━━ The data ━━

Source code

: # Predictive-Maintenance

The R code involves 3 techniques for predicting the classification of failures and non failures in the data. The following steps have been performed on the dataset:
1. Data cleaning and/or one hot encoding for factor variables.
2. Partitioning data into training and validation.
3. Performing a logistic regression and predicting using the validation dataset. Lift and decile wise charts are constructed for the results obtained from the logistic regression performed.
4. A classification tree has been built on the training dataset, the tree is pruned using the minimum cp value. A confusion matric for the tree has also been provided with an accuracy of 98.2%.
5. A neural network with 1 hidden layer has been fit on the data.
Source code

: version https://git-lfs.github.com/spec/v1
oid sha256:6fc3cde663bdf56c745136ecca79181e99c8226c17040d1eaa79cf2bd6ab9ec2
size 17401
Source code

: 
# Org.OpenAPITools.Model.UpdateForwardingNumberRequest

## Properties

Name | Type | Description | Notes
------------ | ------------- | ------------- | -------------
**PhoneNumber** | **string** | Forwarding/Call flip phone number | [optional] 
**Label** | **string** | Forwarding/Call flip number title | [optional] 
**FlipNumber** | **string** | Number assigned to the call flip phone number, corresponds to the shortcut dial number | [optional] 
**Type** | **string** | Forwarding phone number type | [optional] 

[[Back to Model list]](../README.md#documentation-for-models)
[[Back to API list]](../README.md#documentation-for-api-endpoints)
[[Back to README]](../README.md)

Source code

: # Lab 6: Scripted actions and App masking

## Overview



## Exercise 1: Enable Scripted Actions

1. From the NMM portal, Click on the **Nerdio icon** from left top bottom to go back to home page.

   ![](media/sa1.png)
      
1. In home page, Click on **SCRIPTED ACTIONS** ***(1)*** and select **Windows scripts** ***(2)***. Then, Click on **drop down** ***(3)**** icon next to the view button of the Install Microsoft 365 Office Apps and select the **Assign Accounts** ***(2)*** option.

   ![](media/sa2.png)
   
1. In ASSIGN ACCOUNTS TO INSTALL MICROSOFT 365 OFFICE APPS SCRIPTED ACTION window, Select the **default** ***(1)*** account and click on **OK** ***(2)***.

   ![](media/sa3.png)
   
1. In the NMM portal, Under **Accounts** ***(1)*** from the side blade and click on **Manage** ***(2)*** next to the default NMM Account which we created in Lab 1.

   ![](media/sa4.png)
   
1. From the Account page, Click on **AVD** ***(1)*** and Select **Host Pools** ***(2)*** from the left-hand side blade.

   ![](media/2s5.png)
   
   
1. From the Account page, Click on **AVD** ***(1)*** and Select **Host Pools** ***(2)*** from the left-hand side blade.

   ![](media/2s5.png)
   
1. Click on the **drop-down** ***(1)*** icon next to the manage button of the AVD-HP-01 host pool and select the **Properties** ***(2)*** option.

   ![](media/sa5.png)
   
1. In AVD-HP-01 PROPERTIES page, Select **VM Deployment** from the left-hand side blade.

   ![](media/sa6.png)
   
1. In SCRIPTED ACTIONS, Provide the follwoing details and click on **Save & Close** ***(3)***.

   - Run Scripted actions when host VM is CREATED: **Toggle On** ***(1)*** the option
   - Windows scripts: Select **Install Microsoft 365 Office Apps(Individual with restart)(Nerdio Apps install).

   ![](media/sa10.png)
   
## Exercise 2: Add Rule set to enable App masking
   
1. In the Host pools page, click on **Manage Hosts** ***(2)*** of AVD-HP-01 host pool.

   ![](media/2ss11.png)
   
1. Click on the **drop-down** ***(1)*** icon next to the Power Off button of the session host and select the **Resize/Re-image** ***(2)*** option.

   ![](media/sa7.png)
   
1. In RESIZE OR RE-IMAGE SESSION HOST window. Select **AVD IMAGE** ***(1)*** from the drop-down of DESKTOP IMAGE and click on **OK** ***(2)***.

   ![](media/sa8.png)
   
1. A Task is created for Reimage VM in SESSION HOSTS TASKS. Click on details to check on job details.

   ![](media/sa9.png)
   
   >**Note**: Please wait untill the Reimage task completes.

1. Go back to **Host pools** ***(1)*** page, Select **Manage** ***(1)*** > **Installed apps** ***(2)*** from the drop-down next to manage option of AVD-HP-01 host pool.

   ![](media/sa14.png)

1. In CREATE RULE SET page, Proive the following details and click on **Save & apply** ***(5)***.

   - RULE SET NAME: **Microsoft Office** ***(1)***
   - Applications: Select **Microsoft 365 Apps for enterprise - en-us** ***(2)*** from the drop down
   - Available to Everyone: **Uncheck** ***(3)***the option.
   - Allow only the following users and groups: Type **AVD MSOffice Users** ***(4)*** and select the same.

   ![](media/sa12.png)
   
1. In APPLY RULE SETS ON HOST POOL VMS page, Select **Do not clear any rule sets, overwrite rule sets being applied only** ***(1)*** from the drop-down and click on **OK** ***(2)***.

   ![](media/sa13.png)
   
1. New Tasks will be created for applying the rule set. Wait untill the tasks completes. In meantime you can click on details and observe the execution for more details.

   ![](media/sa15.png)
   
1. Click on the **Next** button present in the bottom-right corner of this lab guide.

━━━

• Problem details:
Set down exactly the lines from the start of the records to the line with "dial number | [optional]". Include that line, and add nothing more.

• Written response:
Source code

: # Predictive-Maintenance

The R code involves 3 techniques for predicting the classification of failures and non failures in the data. The following steps have been performed on the dataset:
1. Data cleaning and/or one hot encoding for factor variables.
2. Partitioning data into training and validation.
3. Performing a logistic regression and predicting using the validation dataset. Lift and decile wise charts are constructed for the results obtained from the logistic regression performed.
4. A classification tree has been built on the training dataset, the tree is pruned using the minimum cp value. A confusion matric for the tree has also been provided with an accuracy of 98.2%.
5. A neural network with 1 hidden layer has been fit on the data.
Source code

: version https://git-lfs.github.com/spec/v1
oid sha256:6fc3cde663bdf56c745136ecca79181e99c8226c17040d1eaa79cf2bd6ab9ec2
size 17401
Source code

: 
# Org.OpenAPITools.Model.UpdateForwardingNumberRequest

## Properties

Name | Type | Description | Notes
------------ | ------------- | ------------- | -------------
**PhoneNumber** | **string** | Forwarding/Call flip phone number | [optional] 
**Label** | **string** | Forwarding/Call flip number title | [optional] 
**FlipNumber** | **string** | Number assigned to the call flip phone number, corresponds to the shortcut dial number | [optional] 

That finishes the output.